┌─ Information supplied
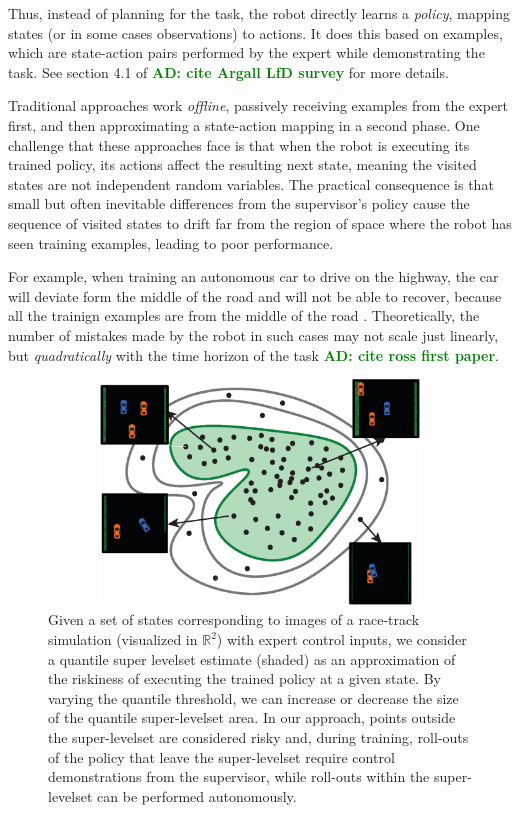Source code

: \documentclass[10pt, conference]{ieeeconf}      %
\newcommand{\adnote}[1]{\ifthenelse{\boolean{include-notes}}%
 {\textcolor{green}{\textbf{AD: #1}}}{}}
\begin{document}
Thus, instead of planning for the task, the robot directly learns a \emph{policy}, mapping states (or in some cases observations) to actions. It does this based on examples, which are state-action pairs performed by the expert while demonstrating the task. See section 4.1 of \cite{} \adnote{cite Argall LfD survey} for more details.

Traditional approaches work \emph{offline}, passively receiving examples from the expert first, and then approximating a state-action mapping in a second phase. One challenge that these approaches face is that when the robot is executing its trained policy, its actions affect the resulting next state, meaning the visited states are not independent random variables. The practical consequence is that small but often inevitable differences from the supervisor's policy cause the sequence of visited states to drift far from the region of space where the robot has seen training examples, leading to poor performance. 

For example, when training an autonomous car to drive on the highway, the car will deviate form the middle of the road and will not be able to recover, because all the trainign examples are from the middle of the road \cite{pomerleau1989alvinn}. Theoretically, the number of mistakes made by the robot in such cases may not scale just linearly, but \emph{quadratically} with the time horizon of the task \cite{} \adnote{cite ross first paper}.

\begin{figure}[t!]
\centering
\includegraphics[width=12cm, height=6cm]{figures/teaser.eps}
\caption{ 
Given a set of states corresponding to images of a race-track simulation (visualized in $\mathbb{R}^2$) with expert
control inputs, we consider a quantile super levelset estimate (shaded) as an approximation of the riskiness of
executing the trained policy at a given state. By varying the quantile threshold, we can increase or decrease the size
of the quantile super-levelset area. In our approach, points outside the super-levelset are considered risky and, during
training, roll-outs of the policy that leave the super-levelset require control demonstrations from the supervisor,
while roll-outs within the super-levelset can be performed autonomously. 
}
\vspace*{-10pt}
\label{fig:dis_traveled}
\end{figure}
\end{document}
└─
┌─ Information supplied
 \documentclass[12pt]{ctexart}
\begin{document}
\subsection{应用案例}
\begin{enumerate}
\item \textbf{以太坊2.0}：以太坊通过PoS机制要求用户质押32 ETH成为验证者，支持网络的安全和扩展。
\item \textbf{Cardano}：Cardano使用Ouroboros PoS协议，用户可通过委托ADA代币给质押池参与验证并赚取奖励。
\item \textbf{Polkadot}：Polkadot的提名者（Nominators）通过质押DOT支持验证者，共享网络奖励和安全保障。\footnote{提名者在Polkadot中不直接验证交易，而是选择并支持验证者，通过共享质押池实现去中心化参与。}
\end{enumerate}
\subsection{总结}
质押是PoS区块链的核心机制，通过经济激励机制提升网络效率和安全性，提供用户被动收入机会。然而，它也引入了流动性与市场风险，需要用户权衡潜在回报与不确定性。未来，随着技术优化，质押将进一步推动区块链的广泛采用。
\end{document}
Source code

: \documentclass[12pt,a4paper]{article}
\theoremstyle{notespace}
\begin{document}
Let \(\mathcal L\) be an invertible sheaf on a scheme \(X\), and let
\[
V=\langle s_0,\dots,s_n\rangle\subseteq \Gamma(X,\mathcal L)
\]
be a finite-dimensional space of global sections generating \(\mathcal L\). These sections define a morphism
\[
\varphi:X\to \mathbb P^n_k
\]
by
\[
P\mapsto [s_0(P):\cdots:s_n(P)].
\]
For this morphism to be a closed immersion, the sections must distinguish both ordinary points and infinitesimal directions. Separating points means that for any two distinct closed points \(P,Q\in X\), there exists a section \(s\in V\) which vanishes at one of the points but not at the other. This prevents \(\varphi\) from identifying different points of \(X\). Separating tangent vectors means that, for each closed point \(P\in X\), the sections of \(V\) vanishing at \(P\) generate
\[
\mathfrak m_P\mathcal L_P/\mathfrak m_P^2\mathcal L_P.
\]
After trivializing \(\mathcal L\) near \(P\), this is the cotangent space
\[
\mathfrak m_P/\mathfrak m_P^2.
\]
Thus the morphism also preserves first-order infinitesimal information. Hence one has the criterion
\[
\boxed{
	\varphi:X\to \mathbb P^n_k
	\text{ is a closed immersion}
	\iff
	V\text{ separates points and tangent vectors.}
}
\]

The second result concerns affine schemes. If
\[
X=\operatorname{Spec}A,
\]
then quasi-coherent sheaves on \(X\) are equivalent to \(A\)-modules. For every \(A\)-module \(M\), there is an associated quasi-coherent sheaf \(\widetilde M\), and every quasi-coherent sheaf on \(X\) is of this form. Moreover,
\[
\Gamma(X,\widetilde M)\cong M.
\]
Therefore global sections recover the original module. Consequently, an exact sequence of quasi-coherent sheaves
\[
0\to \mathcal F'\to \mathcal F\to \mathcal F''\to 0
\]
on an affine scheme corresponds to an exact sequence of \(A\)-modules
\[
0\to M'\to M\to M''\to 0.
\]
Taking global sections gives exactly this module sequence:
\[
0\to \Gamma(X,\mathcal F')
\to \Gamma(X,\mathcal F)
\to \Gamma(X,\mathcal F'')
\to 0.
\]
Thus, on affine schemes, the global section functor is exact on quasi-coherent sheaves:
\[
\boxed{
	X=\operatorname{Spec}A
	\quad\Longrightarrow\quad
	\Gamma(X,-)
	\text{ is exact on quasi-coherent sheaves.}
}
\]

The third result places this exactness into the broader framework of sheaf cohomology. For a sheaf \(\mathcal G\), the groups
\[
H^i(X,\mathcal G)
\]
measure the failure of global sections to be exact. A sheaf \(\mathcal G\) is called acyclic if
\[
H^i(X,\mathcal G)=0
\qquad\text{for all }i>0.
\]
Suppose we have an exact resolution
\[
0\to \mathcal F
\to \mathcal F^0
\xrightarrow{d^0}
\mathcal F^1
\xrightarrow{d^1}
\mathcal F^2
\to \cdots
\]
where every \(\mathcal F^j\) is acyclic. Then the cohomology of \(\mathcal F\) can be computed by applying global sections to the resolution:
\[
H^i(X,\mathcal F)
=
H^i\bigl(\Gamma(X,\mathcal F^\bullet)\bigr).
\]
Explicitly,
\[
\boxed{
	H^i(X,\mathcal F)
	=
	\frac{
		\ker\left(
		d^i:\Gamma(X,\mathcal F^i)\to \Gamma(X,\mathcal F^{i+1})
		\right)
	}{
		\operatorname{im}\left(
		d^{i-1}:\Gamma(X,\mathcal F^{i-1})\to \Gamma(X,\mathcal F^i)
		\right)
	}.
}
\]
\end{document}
└─
## Exercise requirements
What lines in the listing above contain the word "every"? Show each one.

## Answer to the problem
then quasi-coherent sheaves on \(X\) are equivalent to \(A\)-modules. For every \(A\)-module \(M\), there is an associated quasi-coherent sheaf \(\widetilde M\), and every quasi-coherent sheaf on \(X\) is of this form. Moreover,
where every \(\mathcal F^j\) is acyclic. Then the cohomology of \(\mathcal F\) can be computed by applying global sections to the resolution:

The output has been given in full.